JazzCash’s scale underscores how far the market has come. The company has more than 55 million customers, processes over 13 million transactions a day and handled 15 trillion rupees in value during 2025, according to figures.
But industry leaders say scale alone has not produced a lasting shift in consumer behaviour.
Cost sensitivity remains a central obstacle, the ADB noted in its December 2025 report “Unlocking the Potential of Fintech in Central Asia”.
For low-income households and small merchants, even small transaction fees can deter digital payments, while cash is still viewed as free, immediate and reliable.
Trust gaps also limit usage. Despite wider awareness of mobile wallets, concerns over fraud, data misuse and failed transactions persist, with first-time users in lower-literacy segments especially vulnerable to phishing and social engineering scams.
Analysts say stronger consumer protection, faster dispute resolution and sustained awareness campaigns are needed to build confidence.
Infrastructure weaknesses add friction, particularly outside major cities, where uneven mobile internet, network disruptions and electricity outages can make digital payments unreliable.

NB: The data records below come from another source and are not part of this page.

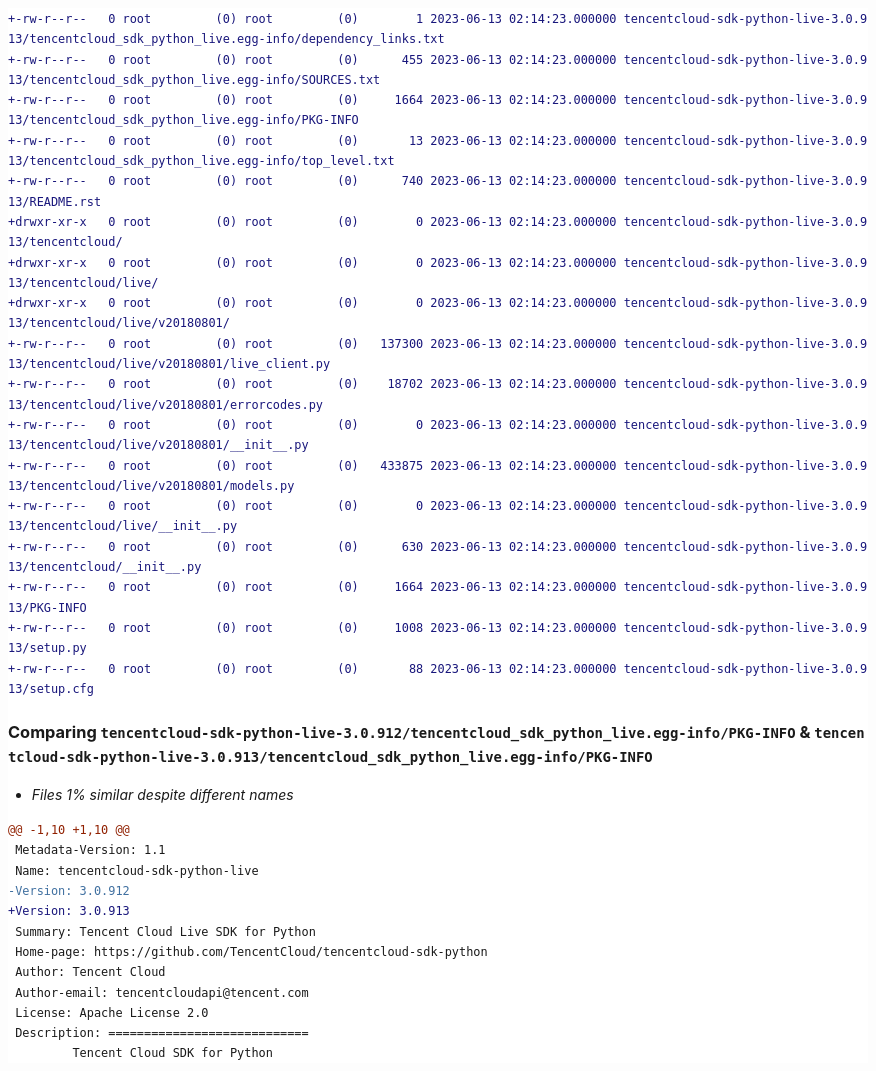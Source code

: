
 ```diff
+-rw-r--r--   0 root         (0) root         (0)        1 2023-06-13 02:14:23.000000 tencentcloud-sdk-python-live-3.0.913/tencentcloud_sdk_python_live.egg-info/dependency_links.txt
+-rw-r--r--   0 root         (0) root         (0)      455 2023-06-13 02:14:23.000000 tencentcloud-sdk-python-live-3.0.913/tencentcloud_sdk_python_live.egg-info/SOURCES.txt
+-rw-r--r--   0 root         (0) root         (0)     1664 2023-06-13 02:14:23.000000 tencentcloud-sdk-python-live-3.0.913/tencentcloud_sdk_python_live.egg-info/PKG-INFO
+-rw-r--r--   0 root         (0) root         (0)       13 2023-06-13 02:14:23.000000 tencentcloud-sdk-python-live-3.0.913/tencentcloud_sdk_python_live.egg-info/top_level.txt
+-rw-r--r--   0 root         (0) root         (0)      740 2023-06-13 02:14:23.000000 tencentcloud-sdk-python-live-3.0.913/README.rst
+drwxr-xr-x   0 root         (0) root         (0)        0 2023-06-13 02:14:23.000000 tencentcloud-sdk-python-live-3.0.913/tencentcloud/
+drwxr-xr-x   0 root         (0) root         (0)        0 2023-06-13 02:14:23.000000 tencentcloud-sdk-python-live-3.0.913/tencentcloud/live/
+drwxr-xr-x   0 root         (0) root         (0)        0 2023-06-13 02:14:23.000000 tencentcloud-sdk-python-live-3.0.913/tencentcloud/live/v20180801/
+-rw-r--r--   0 root         (0) root         (0)   137300 2023-06-13 02:14:23.000000 tencentcloud-sdk-python-live-3.0.913/tencentcloud/live/v20180801/live_client.py
+-rw-r--r--   0 root         (0) root         (0)    18702 2023-06-13 02:14:23.000000 tencentcloud-sdk-python-live-3.0.913/tencentcloud/live/v20180801/errorcodes.py
+-rw-r--r--   0 root         (0) root         (0)        0 2023-06-13 02:14:23.000000 tencentcloud-sdk-python-live-3.0.913/tencentcloud/live/v20180801/__init__.py
+-rw-r--r--   0 root         (0) root         (0)   433875 2023-06-13 02:14:23.000000 tencentcloud-sdk-python-live-3.0.913/tencentcloud/live/v20180801/models.py
+-rw-r--r--   0 root         (0) root         (0)        0 2023-06-13 02:14:23.000000 tencentcloud-sdk-python-live-3.0.913/tencentcloud/live/__init__.py
+-rw-r--r--   0 root         (0) root         (0)      630 2023-06-13 02:14:23.000000 tencentcloud-sdk-python-live-3.0.913/tencentcloud/__init__.py
+-rw-r--r--   0 root         (0) root         (0)     1664 2023-06-13 02:14:23.000000 tencentcloud-sdk-python-live-3.0.913/PKG-INFO
+-rw-r--r--   0 root         (0) root         (0)     1008 2023-06-13 02:14:23.000000 tencentcloud-sdk-python-live-3.0.913/setup.py
+-rw-r--r--   0 root         (0) root         (0)       88 2023-06-13 02:14:23.000000 tencentcloud-sdk-python-live-3.0.913/setup.cfg
```

### Comparing `tencentcloud-sdk-python-live-3.0.912/tencentcloud_sdk_python_live.egg-info/PKG-INFO` & `tencentcloud-sdk-python-live-3.0.913/tencentcloud_sdk_python_live.egg-info/PKG-INFO`

 * *Files 1% similar despite different names*

```diff
@@ -1,10 +1,10 @@
 Metadata-Version: 1.1
 Name: tencentcloud-sdk-python-live
-Version: 3.0.912
+Version: 3.0.913
 Summary: Tencent Cloud Live SDK for Python
 Home-page: https://github.com/TencentCloud/tencentcloud-sdk-python
 Author: Tencent Cloud
 Author-email: tencentcloudapi@tencent.com
 License: Apache License 2.0
 Description: ============================
         Tencent Cloud SDK for Python
```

Interoperability is another sticking point: a fragmented ecosystem forces users to juggle multiple wallets and merchants to manage multiple acceptance tools, weakening network effects.
Regulatory complexity and high compliance costs can slow product launches beyond basic payments, while tighter global funding conditions have made it harder for smaller startups to invest in security and expansion, the report said.
Digital wallets have become important channels for government welfare disbursements, helping familiarise beneficiaries with digital transactions, but many users still cash out immediately, highlighting the gap between access and habitual use.